**WHAT YOU SHOULD DO**
Count the lines in the entries below that include the word "master". Give nothing but the number.

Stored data

++++++++

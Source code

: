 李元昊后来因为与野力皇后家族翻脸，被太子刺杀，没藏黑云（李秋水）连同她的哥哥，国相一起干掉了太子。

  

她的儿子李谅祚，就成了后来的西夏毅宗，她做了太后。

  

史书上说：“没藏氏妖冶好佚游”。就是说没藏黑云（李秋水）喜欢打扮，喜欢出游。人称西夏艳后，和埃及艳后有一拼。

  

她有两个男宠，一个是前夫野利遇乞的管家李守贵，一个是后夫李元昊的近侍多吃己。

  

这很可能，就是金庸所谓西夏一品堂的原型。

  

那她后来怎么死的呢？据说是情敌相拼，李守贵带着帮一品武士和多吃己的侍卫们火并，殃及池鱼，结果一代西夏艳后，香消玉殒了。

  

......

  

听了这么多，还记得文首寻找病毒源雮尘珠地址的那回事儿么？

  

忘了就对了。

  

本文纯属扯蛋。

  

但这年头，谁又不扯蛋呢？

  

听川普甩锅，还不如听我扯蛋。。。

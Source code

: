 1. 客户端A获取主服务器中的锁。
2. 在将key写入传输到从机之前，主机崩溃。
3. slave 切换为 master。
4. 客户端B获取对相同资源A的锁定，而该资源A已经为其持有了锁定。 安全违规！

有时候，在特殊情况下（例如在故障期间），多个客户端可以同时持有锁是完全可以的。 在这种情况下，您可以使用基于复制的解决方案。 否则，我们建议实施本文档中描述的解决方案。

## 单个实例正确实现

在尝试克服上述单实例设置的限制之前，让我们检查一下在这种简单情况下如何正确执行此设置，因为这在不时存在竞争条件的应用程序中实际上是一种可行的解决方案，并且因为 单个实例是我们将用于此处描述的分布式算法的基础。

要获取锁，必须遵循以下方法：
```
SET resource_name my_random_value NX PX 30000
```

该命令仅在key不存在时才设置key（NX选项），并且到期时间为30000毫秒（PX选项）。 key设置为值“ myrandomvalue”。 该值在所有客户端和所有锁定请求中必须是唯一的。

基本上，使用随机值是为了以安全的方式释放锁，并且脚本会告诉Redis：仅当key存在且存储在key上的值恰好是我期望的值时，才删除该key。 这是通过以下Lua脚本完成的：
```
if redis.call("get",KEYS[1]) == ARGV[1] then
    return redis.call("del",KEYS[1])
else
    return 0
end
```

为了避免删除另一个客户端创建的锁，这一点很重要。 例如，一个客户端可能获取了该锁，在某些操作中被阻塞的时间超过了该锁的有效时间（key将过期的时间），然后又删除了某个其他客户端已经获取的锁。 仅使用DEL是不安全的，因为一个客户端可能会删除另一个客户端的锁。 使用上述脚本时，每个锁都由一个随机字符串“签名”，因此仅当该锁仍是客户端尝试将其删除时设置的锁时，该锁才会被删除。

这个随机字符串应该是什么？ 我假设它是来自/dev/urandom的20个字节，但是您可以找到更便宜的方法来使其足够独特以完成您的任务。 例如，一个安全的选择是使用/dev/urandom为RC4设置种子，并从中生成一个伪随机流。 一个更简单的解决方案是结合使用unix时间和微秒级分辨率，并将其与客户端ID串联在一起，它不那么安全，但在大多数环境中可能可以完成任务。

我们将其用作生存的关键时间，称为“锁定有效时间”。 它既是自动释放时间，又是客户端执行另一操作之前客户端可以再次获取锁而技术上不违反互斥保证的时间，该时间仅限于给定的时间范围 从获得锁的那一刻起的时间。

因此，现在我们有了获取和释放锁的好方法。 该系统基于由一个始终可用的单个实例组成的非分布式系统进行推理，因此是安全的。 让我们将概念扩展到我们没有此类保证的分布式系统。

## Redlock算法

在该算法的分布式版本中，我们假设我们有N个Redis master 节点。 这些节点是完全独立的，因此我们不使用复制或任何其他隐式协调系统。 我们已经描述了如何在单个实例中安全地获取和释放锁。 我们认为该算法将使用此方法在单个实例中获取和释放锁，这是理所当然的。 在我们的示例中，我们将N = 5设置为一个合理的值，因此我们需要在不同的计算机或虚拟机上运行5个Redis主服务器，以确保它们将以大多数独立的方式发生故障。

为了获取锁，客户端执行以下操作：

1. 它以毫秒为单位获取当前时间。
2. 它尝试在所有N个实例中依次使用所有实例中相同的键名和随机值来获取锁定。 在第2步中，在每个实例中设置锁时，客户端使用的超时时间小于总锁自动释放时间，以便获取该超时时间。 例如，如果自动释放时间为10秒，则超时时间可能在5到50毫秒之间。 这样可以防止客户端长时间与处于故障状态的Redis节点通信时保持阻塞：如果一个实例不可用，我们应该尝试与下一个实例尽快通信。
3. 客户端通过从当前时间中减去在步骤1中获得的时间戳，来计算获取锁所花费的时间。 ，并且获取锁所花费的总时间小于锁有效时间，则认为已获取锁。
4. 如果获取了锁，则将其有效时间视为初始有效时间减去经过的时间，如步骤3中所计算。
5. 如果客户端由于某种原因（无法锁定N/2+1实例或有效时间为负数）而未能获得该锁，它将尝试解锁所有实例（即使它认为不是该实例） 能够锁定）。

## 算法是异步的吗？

++++++++

**WRITTEN REPLY**
2